The Eunorau G30 Cargo may not stand out that much from many of the other cargo e-bikes on the market, at least not at first glance. But check out just how many nice little hidden features you get here for the price!
Not only does the $1,699 Eunorau G30 e-bike significantly undercut that price, but it also comes with a bunch of nice parts we don’t find on the RadWagon 4.
Check out my video review of the G30 e-bike below to see what I mean, then keep reading for my in-depth write-up.
Eunorau G30 Cargo electric bike video review
Eunorau G30 Cargo tech specs
- Motor: 500W rear-geared hub motor
- Top speed: 25 mph (40 km/h)
- Range: 25-50 miles (40-80 km) with single battery, double with dual batteries
- Battery: 48V 14Ah (672 Wh)
- Weight: 69 lb (31.7 kg) with second battery
- Tires: 20 x 2.8″
- Brakes: Hydraulic disc brakes with 180 mm rotors
- Extras: Suspension fork, LED display, LED headlight and tail/brake light, Y-kickstand, Shimano 7-speed drivetrain, included fenders and wooden rear rack platform with matching wooden running boards, mounting points for front and rear rack accessories
A high-value electric cargo bike
All right, let’s break down all the stuff you get here.
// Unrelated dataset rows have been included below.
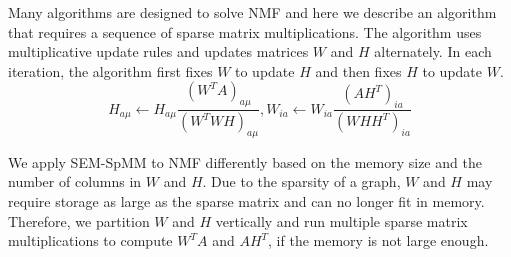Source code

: Many algorithms are designed to solve NMF and here we describe an algorithm
\cite{nmf} that requires a sequence of sparse matrix multiplications.
The algorithm uses multiplicative update rules and updates matrices $W$ and $H$
alternately. In each iteration, the algorithm first fixes $W$ to update $H$
and then fixes $H$ to update $W$.
\begin{equation*}
H_{a\mu} \leftarrow H_{a\mu} \frac{{(W^TA)}_{a\mu}}{{(W^TWH)}_{a\mu}},
W_{ia} \leftarrow W_{ia} \frac{{(AH^T)}_{ia}}{{(WHH^T)}_{ia}}
\end{equation*}

We apply SEM-SpMM to NMF differently
based on the memory size and the number of columns in $W$ and $H$. Due to
the sparsity of a graph, $W$ and $H$ may require storage as large as
the sparse matrix and can no longer fit in
memory. Therefore, we partition $W$ and $H$ vertically and run multiple
sparse matrix multiplications to compute $W^TA$ and $AH^T$, if the memory is not
large enough.


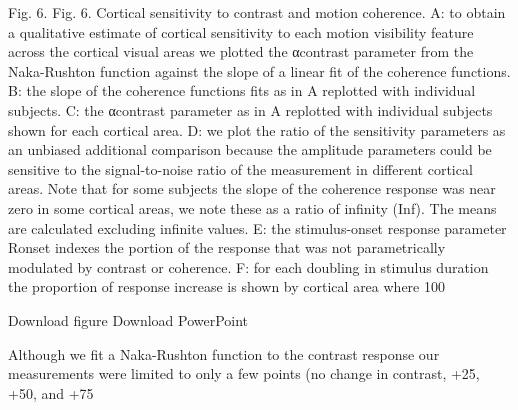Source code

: \documentclass{report}
\begin{document}
Fig. 6.
Fig. 6.
Cortical sensitivity to contrast and motion coherence. A: to obtain a qualitative estimate of cortical sensitivity to each motion visibility feature across the cortical visual areas we plotted the αcontrast parameter from the Naka-Rushton function against the slope of a linear fit of the coherence functions. B: the slope of the coherence functions fits as in A replotted with individual subjects. C: the αcontrast parameter as in A replotted with individual subjects shown for each cortical area. D: we plot the ratio of the sensitivity parameters as an unbiased additional comparison because the amplitude parameters could be sensitive to the signal-to-noise ratio of the measurement in different cortical areas. Note that for some subjects the slope of the coherence response was near zero in some cortical areas, we note these as a ratio of infinity (Inf). The means are calculated excluding infinite values. E: the stimulus-onset response parameter Ronset indexes the portion of the response that was not parametrically modulated by contrast or coherence. F: for each doubling in stimulus duration the proportion of response increase is shown by cortical area where 100%

Download figure Download PowerPoint

Although we fit a Naka-Rushton function to the contrast response our measurements were limited to only a few points (no change in contrast, +25, +50, and +75%
\end{document}

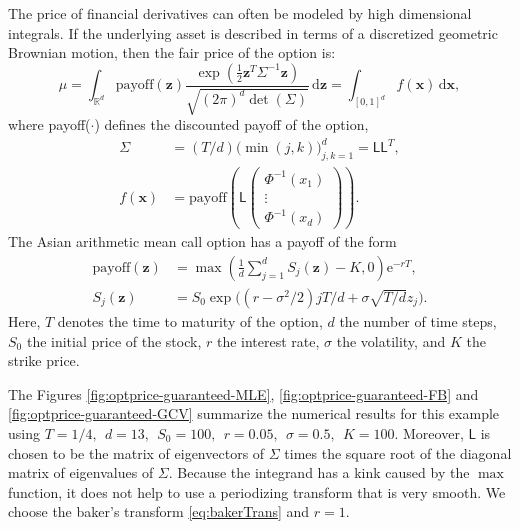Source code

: \documentclass{iitthesis}          %
\newcommand{\bm}[1]{\boldsymbol{#1}}
\newcommand{\mSigma}{\mathsf{\Sigma}}
\newcommand{\dif}[1]{\text{d}{#1}}
\newcommand{\reals}{\mathbb{R}}
\newcommand{\vx}{\bm{x}}
\newcommand{\dvx}{\dif{\bm{x}}}
\newcommand{\vz}{\bm{z}}
\newcommand{\dvz}{\dif{\bm{z}}}
\newcommand{\mL}{\mathsf{L}}
\newcommand{\me}{\mathrm{e}}
\newcommand{\code}[1]{\texttt{#1}}
\begin{document}
{{{{{{

The price of financial derivatives can often be modeled by high dimensional integrals. If the underlying asset is described in terms of a discretized geometric Brownian motion, then the fair price of the option is:
\begin{equation*}
\mu = \int_{\reals^d} \text{payoff}(\vz) \frac{\exp(\frac 12 \vz^T\mSigma^{-1}\vz)}{\sqrt{(2\pi)^d \det(\mSigma)}} \, \dvz = \int_{[0,1]^d} f(\vx) \, \dvx,
\end{equation*} 
where {payoff($\cdot$)} defines the discounted payoff of the option,
\begin{align*}
\mSigma &= (T/d) \bigl(\min(j,k) \bigr)_{j,k=1}^d = \mL \mL^T,\\
f(\vx) &= \text{payoff} \left(\mL 
\begin{pmatrix}
\Phi^{-1}(x_1) \\ \vdots \\ \Phi^{-1}(x_d)
\end{pmatrix} \right).
\end{align*}
The Asian arithmetic mean call option has a payoff of the form
\begin{align*}
\text{payoff}(\vz) &= \max\left( \frac 1d  \sum_{j=1}^d S_j(\vz) - K, 0 \right) \me^{-r T}, \\
S_j(\vz) &= S_0 \exp\bigl((r-\sigma^2/2)jT/d + \sigma \sqrt{T/d} z_j \bigr).
\end{align*}
Here, $T$ denotes the time to maturity of the option, $d$ the number of time steps, $S_0$ the initial price of the stock, $r$ the interest rate, $\sigma$ the volatility, and $K$ the strike price.  

\Subsection{Using \code{cubBayesLattice\_g}}
The Figures \ref{fig:optprice-guaranteed-MLE}, \ref{fig:optprice-guaranteed-FB} and 
\ref{fig:optprice-guaranteed-GCV} summarize the numerical results for this example using
$
T = 1/4, \ \ d = 13, \ \ S_0 = 100, \ \ r =  0.05, \ \ \sigma = 0.5, \ \ K = 100.
$
Moreover, $\mL$ is chosen to be the matrix of eigenvectors of $\mSigma$ times the square root of the diagonal matrix of eigenvalues of $\mSigma$.
Because the integrand has a kink caused by the $\max$ function, it does not help to use a periodizing transform that is very smooth.  We choose the baker's transform \eqref{eq:bakerTrans} and $r = 1$.


}}}}}}
\end{document}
First, the bike comes with those wooden running boards. That’s a great place to strap on some extra grocery bags or let your kids rest their feet. And that’s usually a $50-$100 added accessory on most other electric cargo bikes.
Sometimes a wooden deck on the rear rack makes it a bit harder to lash things down since it covers some of the exposed frame members that can be good for tying rope or hooking bungee cords. But in this case, you still have a number of exposed frame rails on the sides that should be good for tie-downs.
Next, there’s a suspension fork. That’s also a rarity on cargo e-bikes.
Now to be fair, it’s usually a rarity because most suspension forks just aren’t rated to take the kind of punishing loads that fully loaded e-cargo bikes see on a daily basis.
The Eunorau G30 Cargo is rated for 440 pounds (200 kg) of payload, and I don’t know if that fork can handle that much weight for years of use. So maybe that’s a downside in the long term, but it’s certainly a comfort upgrade in the short term.
Next, there are several battery options. The standard battery is 48V 14Ah (672 Wh), which is pretty much the industry standard at this point.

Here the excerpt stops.